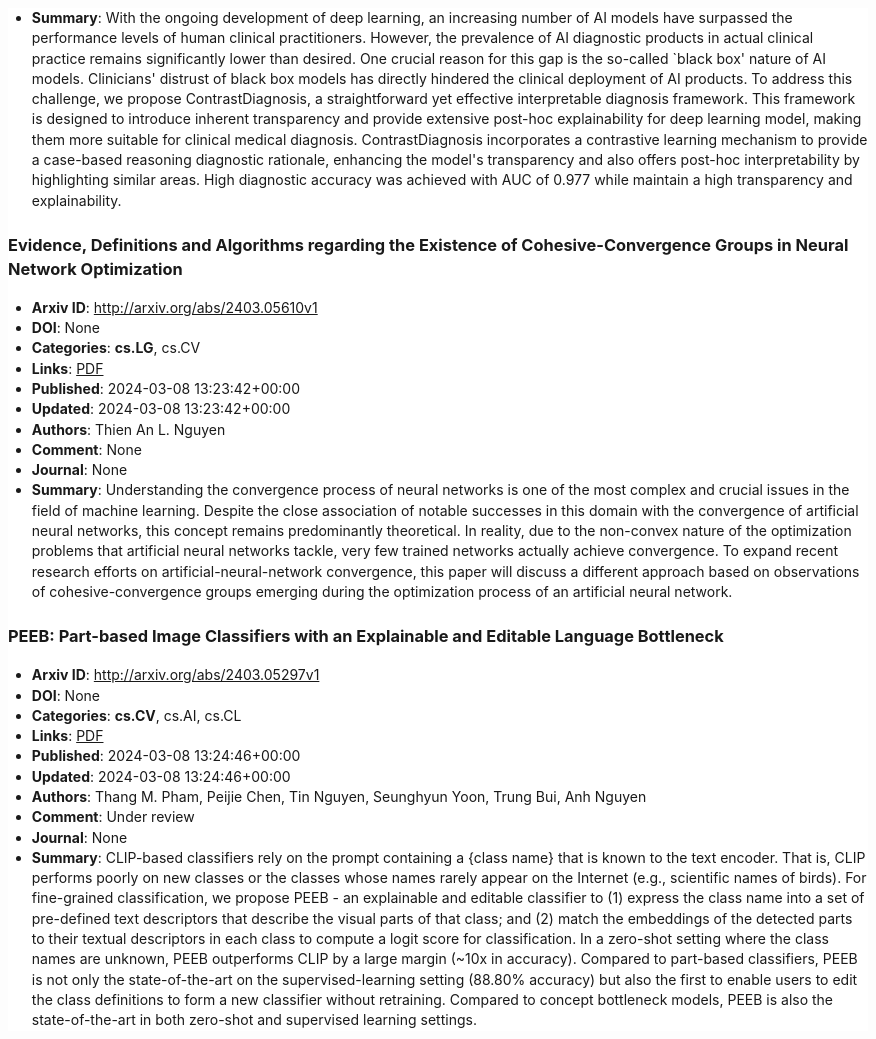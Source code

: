 - **Summary**: With the ongoing development of deep learning, an increasing number of AI models have surpassed the performance levels of human clinical practitioners. However, the prevalence of AI diagnostic products in actual clinical practice remains significantly lower than desired. One crucial reason for this gap is the so-called `black box' nature of AI models. Clinicians' distrust of black box models has directly hindered the clinical deployment of AI products. To address this challenge, we propose ContrastDiagnosis, a straightforward yet effective interpretable diagnosis framework. This framework is designed to introduce inherent transparency and provide extensive post-hoc explainability for deep learning model, making them more suitable for clinical medical diagnosis. ContrastDiagnosis incorporates a contrastive learning mechanism to provide a case-based reasoning diagnostic rationale, enhancing the model's transparency and also offers post-hoc interpretability by highlighting similar areas. High diagnostic accuracy was achieved with AUC of 0.977 while maintain a high transparency and explainability.



### Evidence, Definitions and Algorithms regarding the Existence of Cohesive-Convergence Groups in Neural Network Optimization
- **Arxiv ID**: http://arxiv.org/abs/2403.05610v1
- **DOI**: None
- **Categories**: **cs.LG**, cs.CV
- **Links**: [PDF](http://arxiv.org/pdf/2403.05610v1)
- **Published**: 2024-03-08 13:23:42+00:00
- **Updated**: 2024-03-08 13:23:42+00:00
- **Authors**: Thien An L. Nguyen
- **Comment**: None
- **Journal**: None
- **Summary**: Understanding the convergence process of neural networks is one of the most complex and crucial issues in the field of machine learning. Despite the close association of notable successes in this domain with the convergence of artificial neural networks, this concept remains predominantly theoretical. In reality, due to the non-convex nature of the optimization problems that artificial neural networks tackle, very few trained networks actually achieve convergence. To expand recent research efforts on artificial-neural-network convergence, this paper will discuss a different approach based on observations of cohesive-convergence groups emerging during the optimization process of an artificial neural network.



### PEEB: Part-based Image Classifiers with an Explainable and Editable Language Bottleneck
- **Arxiv ID**: http://arxiv.org/abs/2403.05297v1
- **DOI**: None
- **Categories**: **cs.CV**, cs.AI, cs.CL
- **Links**: [PDF](http://arxiv.org/pdf/2403.05297v1)
- **Published**: 2024-03-08 13:24:46+00:00
- **Updated**: 2024-03-08 13:24:46+00:00
- **Authors**: Thang M. Pham, Peijie Chen, Tin Nguyen, Seunghyun Yoon, Trung Bui, Anh Nguyen
- **Comment**: Under review
- **Journal**: None
- **Summary**: CLIP-based classifiers rely on the prompt containing a {class name} that is known to the text encoder. That is, CLIP performs poorly on new classes or the classes whose names rarely appear on the Internet (e.g., scientific names of birds). For fine-grained classification, we propose PEEB - an explainable and editable classifier to (1) express the class name into a set of pre-defined text descriptors that describe the visual parts of that class; and (2) match the embeddings of the detected parts to their textual descriptors in each class to compute a logit score for classification. In a zero-shot setting where the class names are unknown, PEEB outperforms CLIP by a large margin (~10x in accuracy). Compared to part-based classifiers, PEEB is not only the state-of-the-art on the supervised-learning setting (88.80% accuracy) but also the first to enable users to edit the class definitions to form a new classifier without retraining. Compared to concept bottleneck models, PEEB is also the state-of-the-art in both zero-shot and supervised learning settings.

^^^^

**ASSIGNMENT**
No pictures belong in the copy. Repeat the listing above exactly.

**REPLY**
Source code

: - **Summary**: With the ongoing development of deep learning, an increasing number of AI models have surpassed the performance levels of human clinical practitioners. However, the prevalence of AI diagnostic products in actual clinical practice remains significantly lower than desired. One crucial reason for this gap is the so-called `black box' nature of AI models. Clinicians' distrust of black box models has directly hindered the clinical deployment of AI products. To address this challenge, we propose ContrastDiagnosis, a straightforward yet effective interpretable diagnosis framework. This framework is designed to introduce inherent transparency and provide extensive post-hoc explainability for deep learning model, making them more suitable for clinical medical diagnosis. ContrastDiagnosis incorporates a contrastive learning mechanism to provide a case-based reasoning diagnostic rationale, enhancing the model's transparency and also offers post-hoc interpretability by highlighting similar areas. High diagnostic accuracy was achieved with AUC of 0.977 while maintain a high transparency and explainability.



### Evidence, Definitions and Algorithms regarding the Existence of Cohesive-Convergence Groups in Neural Network Optimization
- **Arxiv ID**: http://arxiv.org/abs/2403.05610v1
- **DOI**: None
- **Categories**: **cs.LG**, cs.CV
- **Links**: [PDF](http://arxiv.org/pdf/2403.05610v1)
- **Published**: 2024-03-08 13:23:42+00:00
- **Updated**: 2024-03-08 13:23:42+00:00
- **Authors**: Thien An L. Nguyen
- **Comment**: None
- **Journal**: None
- **Summary**: Understanding the convergence process of neural networks is one of the most complex and crucial issues in the field of machine learning. Despite the close association of notable successes in this domain with the convergence of artificial neural networks, this concept remains predominantly theoretical. In reality, due to the non-convex nature of the optimization problems that artificial neural networks tackle, very few trained networks actually achieve convergence. To expand recent research efforts on artificial-neural-network convergence, this paper will discuss a different approach based on observations of cohesive-convergence groups emerging during the optimization process of an artificial neural network.



### PEEB: Part-based Image Classifiers with an Explainable and Editable Language Bottleneck
- **Arxiv ID**: http://arxiv.org/abs/2403.05297v1
- **DOI**: None
- **Categories**: **cs.CV**, cs.AI, cs.CL
- **Links**: [PDF](http://arxiv.org/pdf/2403.05297v1)
- **Published**: 2024-03-08 13:24:46+00:00
- **Updated**: 2024-03-08 13:24:46+00:00
- **Authors**: Thang M. Pham, Peijie Chen, Tin Nguyen, Seunghyun Yoon, Trung Bui, Anh Nguyen
- **Comment**: Under review
- **Journal**: None
- **Summary**: CLIP-based classifiers rely on the prompt containing a {class name} that is known to the text encoder. That is, CLIP performs poorly on new classes or the classes whose names rarely appear on the Internet (e.g., scientific names of birds). For fine-grained classification, we propose PEEB - an explainable and editable classifier to (1) express the class name into a set of pre-defined text descriptors that describe the visual parts of that class; and (2) match the embeddings of the detected parts to their textual descriptors in each class to compute a logit score for classification. In a zero-shot setting where the class names are unknown, PEEB outperforms CLIP by a large margin (~10x in accuracy). Compared to part-based classifiers, PEEB is not only the state-of-the-art on the supervised-learning setting (88.80% accuracy) but also the first to enable users to edit the class definitions to form a new classifier without retraining. Compared to concept bottleneck models, PEEB is also the state-of-the-art in both zero-shot and supervised learning settings.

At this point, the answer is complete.